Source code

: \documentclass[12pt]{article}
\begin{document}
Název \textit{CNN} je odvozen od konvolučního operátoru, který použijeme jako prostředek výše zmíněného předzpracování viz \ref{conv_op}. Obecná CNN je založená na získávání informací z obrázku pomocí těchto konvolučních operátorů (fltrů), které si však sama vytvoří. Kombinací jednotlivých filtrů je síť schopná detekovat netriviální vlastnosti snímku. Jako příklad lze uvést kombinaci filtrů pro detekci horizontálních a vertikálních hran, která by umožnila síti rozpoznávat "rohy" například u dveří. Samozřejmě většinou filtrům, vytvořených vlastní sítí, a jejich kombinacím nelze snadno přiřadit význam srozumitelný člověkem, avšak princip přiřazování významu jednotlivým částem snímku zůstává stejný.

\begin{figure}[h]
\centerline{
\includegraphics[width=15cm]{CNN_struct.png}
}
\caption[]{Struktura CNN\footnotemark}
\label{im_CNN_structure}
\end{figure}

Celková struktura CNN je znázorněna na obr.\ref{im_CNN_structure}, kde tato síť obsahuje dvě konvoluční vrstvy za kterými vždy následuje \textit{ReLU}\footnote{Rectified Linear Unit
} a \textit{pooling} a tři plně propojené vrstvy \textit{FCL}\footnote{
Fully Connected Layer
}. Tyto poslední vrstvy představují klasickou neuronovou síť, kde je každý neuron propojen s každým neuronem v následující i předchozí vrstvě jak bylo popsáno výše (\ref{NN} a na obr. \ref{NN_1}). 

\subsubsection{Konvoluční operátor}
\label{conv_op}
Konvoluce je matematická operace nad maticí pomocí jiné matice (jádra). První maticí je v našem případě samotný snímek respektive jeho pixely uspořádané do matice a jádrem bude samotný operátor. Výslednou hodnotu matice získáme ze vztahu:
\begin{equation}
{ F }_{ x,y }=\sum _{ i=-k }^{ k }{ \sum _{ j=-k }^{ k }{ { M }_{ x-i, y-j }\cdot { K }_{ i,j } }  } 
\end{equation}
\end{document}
┄┄┄┄┄┄┄┄┄┄┄┄┄┄┄┄┄┄┄┄
**INSTRUCTIONS TO FOLLOW:** All the records above need to be restated exactly, line by line.

**WRITTEN SOLUTION:**
Source code

: \documentclass[12pt]{article}
\begin{document}
Název \textit{CNN} je odvozen od konvolučního operátoru, který použijeme jako prostředek výše zmíněného předzpracování viz \ref{conv_op}. Obecná CNN je založená na získávání informací z obrázku pomocí těchto konvolučních operátorů (fltrů), které si však sama vytvoří. Kombinací jednotlivých filtrů je síť schopná detekovat netriviální vlastnosti snímku. Jako příklad lze uvést kombinaci filtrů pro detekci horizontálních a vertikálních hran, která by umožnila síti rozpoznávat "rohy" například u dveří. Samozřejmě většinou filtrům, vytvořených vlastní sítí, a jejich kombinacím nelze snadno přiřadit význam srozumitelný člověkem, avšak princip přiřazování významu jednotlivým částem snímku zůstává stejný.

\begin{figure}[h]
\centerline{
\includegraphics[width=15cm]{CNN_struct.png}
}
\caption[]{Struktura CNN\footnotemark}
\label{im_CNN_structure}
\end{figure}

Celková struktura CNN je znázorněna na obr.\ref{im_CNN_structure}, kde tato síť obsahuje dvě konvoluční vrstvy za kterými vždy následuje \textit{ReLU}\footnote{Rectified Linear Unit
} a \textit{pooling} a tři plně propojené vrstvy \textit{FCL}\footnote{
Fully Connected Layer
}. Tyto poslední vrstvy představují klasickou neuronovou síť, kde je každý neuron propojen s každým neuronem v následující i předchozí vrstvě jak bylo popsáno výše (\ref{NN} a na obr. \ref{NN_1}). 

\subsubsection{Konvoluční operátor}
\label{conv_op}
Konvoluce je matematická operace nad maticí pomocí jiné matice (jádra). První maticí je v našem případě samotný snímek respektive jeho pixely uspořádané do matice a jádrem bude samotný operátor. Výslednou hodnotu matice získáme ze vztahu:
\begin{equation}
{ F }_{ x,y }=\sum _{ i=-k }^{ k }{ \sum _{ j=-k }^{ k }{ { M }_{ x-i, y-j }\cdot { K }_{ i,j } }  } 
\end{equation}
\end{document}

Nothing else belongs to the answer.